Many of us are geared to respond to systemic sin and its consequences first with indignation or savvy pragmatism. There is a place for these. God’s people must seek peace and justice for the city in which they sojourn (cf. Jeremiah 29:7; 1 Peter 1:14-19), though we should remember that “human wrath does not produce God’s justice” (James 1:20). But alongside these, a mark of hearts that thirst for justice and seek the hallowing of God’s name actually appears in our tear glands. This goes for ills that can (and should!) be fixed as much as for things that will remain until the final battle is won. It goes for sighing over how bad things are even when we are certain a calamity is deserved, for we read of the righteous grieving the fact that God’s “law is not observed” (Psalm 119:136) and grieving for those people exiled because of their sins (Jeremiah 8:23).
There are practical goods to grieving national crises and tumult—at the least it can slow us down so that we do not respond rashly, and it also disposes us not to dismiss the problems with apathy. But, more deeply, grieving over sin—and all that sin causes—is part of the transformation that grace means to accomplish while we endure in this age amid the powers of sin and death. It is an aspect of what St. Paul calls the “renewing of our minds” in Christ (Romans 12:2).
“Now this I say and testify in the Lord, that you must no longer walk as the Gentiles do, in the futility of their minds. They are darkened in their understanding, alienated from the life of God because of the ignorance that is in them, due to their hardness of heart … But that is not the way you learned Christ!—assuming that you have heard about him and were taught in him, as the truth is in Jesus, to put off your old self, which belongs to your former manner of life and is corrupt through deceitful desires, and to be renewed in the spirit of your minds, and to put on the new self, created after the likeness of God in true righteousness and holiness.”
Ephesians 4:17-24, ESV
Corrupted by concupiscence and the wounds of sin, we are inclined to see the truth through dirtied lenses. If we recognize sin by the light of natural revelation, we do not often see it clearly (or think we see it more clearly in others than ourselves; see Matthew 7:3-5). But the Spirit’s graces work to conform us to Christ in our behavior and in our perception.
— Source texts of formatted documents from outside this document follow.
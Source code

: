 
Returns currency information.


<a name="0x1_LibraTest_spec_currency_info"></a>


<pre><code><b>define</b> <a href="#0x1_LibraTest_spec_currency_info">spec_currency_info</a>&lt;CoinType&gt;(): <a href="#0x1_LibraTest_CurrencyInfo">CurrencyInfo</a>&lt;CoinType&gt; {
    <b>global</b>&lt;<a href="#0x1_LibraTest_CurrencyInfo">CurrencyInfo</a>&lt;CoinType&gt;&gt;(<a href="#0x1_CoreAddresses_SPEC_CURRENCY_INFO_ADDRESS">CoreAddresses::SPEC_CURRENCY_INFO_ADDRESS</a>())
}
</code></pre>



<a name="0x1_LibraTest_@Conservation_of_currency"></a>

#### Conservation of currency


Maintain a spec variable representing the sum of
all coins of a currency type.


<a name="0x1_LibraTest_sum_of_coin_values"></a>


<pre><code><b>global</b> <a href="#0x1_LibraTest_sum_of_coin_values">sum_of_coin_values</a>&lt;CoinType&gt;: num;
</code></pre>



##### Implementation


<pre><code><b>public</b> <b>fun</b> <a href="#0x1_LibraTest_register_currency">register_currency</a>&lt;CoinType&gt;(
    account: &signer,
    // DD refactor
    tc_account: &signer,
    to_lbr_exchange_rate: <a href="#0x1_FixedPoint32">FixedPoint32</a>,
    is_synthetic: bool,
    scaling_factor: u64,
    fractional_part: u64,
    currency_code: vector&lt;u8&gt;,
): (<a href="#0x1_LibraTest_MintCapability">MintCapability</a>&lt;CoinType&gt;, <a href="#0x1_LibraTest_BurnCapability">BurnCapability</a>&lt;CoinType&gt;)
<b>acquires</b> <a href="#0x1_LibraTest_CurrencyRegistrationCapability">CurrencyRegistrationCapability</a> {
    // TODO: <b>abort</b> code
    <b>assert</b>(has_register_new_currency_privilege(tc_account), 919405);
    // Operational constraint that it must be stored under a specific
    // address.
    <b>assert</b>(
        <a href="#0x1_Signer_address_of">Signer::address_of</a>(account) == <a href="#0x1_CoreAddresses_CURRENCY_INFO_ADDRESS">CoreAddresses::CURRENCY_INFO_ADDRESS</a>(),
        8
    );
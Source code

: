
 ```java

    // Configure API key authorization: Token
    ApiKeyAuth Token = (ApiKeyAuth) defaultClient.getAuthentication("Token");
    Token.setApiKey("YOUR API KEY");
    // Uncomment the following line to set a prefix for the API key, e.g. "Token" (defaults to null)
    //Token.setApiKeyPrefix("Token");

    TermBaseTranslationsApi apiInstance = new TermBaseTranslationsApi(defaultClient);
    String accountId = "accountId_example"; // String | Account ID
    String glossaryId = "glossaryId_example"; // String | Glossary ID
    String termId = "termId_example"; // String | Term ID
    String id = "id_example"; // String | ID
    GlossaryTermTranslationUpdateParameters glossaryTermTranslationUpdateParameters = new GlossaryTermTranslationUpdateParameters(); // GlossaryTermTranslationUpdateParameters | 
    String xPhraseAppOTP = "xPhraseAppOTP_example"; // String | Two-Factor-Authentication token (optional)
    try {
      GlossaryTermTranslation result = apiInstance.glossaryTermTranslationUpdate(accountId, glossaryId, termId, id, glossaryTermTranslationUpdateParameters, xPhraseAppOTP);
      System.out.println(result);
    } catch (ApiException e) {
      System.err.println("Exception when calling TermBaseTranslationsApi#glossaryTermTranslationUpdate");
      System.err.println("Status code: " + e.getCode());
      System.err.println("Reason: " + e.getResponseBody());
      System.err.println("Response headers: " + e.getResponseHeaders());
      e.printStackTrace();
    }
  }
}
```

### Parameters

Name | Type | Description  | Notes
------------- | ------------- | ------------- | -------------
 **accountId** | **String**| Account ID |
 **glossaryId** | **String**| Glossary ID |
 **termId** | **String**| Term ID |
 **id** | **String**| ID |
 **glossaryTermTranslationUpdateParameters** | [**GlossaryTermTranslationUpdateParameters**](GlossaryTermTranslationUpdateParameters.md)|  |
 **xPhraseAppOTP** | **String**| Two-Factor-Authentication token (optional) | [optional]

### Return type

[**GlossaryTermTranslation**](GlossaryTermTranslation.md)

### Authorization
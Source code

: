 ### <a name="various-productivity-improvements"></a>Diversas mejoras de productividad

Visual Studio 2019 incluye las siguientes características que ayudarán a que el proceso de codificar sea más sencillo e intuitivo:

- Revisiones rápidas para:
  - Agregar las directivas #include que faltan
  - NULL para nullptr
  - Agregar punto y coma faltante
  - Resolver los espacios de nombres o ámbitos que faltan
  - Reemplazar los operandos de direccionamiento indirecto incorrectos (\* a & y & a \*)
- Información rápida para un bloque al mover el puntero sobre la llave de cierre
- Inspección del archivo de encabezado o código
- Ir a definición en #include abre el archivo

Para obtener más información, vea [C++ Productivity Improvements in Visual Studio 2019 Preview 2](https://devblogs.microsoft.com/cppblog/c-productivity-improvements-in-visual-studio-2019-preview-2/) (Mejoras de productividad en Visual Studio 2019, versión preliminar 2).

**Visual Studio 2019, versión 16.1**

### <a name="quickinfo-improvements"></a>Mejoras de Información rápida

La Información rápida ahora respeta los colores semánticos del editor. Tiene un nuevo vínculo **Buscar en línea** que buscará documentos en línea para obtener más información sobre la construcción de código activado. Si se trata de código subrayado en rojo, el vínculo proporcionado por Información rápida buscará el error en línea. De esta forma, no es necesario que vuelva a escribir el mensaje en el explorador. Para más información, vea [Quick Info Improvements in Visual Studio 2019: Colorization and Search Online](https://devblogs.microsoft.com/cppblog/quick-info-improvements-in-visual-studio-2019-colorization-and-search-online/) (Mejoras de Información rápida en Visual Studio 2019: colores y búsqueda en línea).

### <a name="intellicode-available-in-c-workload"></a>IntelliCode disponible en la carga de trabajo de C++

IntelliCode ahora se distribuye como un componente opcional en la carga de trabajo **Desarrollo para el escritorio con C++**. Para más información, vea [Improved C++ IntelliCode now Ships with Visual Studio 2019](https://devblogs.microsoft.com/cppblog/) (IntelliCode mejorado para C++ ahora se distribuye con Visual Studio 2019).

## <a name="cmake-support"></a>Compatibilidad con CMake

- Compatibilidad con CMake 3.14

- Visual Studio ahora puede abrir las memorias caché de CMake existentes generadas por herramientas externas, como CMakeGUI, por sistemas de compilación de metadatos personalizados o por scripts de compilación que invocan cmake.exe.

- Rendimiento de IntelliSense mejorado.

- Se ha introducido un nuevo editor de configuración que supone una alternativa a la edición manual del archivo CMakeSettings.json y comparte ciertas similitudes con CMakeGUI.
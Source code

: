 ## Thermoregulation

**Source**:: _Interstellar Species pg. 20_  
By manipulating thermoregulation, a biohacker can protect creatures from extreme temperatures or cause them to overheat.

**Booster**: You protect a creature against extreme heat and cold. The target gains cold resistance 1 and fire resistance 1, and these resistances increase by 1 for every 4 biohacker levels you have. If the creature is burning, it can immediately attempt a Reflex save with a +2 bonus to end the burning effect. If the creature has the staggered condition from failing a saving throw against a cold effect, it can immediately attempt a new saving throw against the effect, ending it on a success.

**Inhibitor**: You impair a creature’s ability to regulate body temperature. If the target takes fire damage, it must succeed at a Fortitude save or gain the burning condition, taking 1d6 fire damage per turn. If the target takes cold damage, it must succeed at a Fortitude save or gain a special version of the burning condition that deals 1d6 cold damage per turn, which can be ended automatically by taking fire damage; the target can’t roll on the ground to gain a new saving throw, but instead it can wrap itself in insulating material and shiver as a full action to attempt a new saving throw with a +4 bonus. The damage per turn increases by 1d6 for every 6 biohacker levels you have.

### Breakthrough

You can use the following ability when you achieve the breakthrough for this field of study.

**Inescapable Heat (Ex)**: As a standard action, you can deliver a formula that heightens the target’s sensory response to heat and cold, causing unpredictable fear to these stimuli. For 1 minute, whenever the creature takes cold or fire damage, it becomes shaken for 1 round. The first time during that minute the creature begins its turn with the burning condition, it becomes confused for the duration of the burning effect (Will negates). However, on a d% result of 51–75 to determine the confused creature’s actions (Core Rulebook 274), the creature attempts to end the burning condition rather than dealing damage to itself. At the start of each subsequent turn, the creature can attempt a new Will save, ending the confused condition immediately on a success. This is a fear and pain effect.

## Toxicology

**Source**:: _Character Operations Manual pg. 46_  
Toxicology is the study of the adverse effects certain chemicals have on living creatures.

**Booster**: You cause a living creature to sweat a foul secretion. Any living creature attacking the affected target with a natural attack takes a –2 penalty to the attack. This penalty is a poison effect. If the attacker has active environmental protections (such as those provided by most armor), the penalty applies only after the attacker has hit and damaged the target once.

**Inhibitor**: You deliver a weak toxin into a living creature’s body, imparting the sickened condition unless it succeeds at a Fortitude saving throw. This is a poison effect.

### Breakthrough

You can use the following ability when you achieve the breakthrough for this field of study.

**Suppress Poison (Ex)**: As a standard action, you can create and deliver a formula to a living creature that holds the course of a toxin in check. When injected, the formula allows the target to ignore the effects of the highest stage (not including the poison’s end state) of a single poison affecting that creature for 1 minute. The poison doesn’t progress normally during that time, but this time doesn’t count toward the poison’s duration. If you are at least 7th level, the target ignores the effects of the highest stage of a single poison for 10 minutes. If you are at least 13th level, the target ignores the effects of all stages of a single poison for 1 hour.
And as we know better who our God is, his intent for creation, and what he wants for his children, the more do we perceive the tragedy of the world’s brokenness. If Christ wept at Lazarus’s death (John 11:35) and lamented obstinacy in Jerusalem (Luke 13:34), how should we not weep when we are reminded of how broken God’s world remains?
Grief need not be nourished willfully; wallowing is of little help (cf. Sirach 30:23). And we should grieve with the humility to know that we do not yet see all things as we ought (see 1 Corinthians 13:9-13). Yet sorrow for godly reasons can produce repentance in us (2 Corinthians 7:10). And repentance, more than posturing or aggression, is what is needed in times of calamity.
Moreover, if grief in Christ comes from knowing things are not as God has promised, then it is always grief under the banner of hope (cf. 1 Thessalonians 4:13). For the same Lord who works to renew us is at work also to bring about the new heavens and earth “in which righteousness dwells” (2 Peter 3:13). He has conquered, and he will wipe away every tear (Revelation 21:4).
May godly grief, true repentance, and hope mark us as God’s people.
“Blessed are those who mourn, for they shall be comforted. Blessed are the meek, for they shall inherit the earth. Blessed are those who hunger and thirst for righteousness, for they shall be satisfied. Blessed are the merciful, for they shall receive mercy.”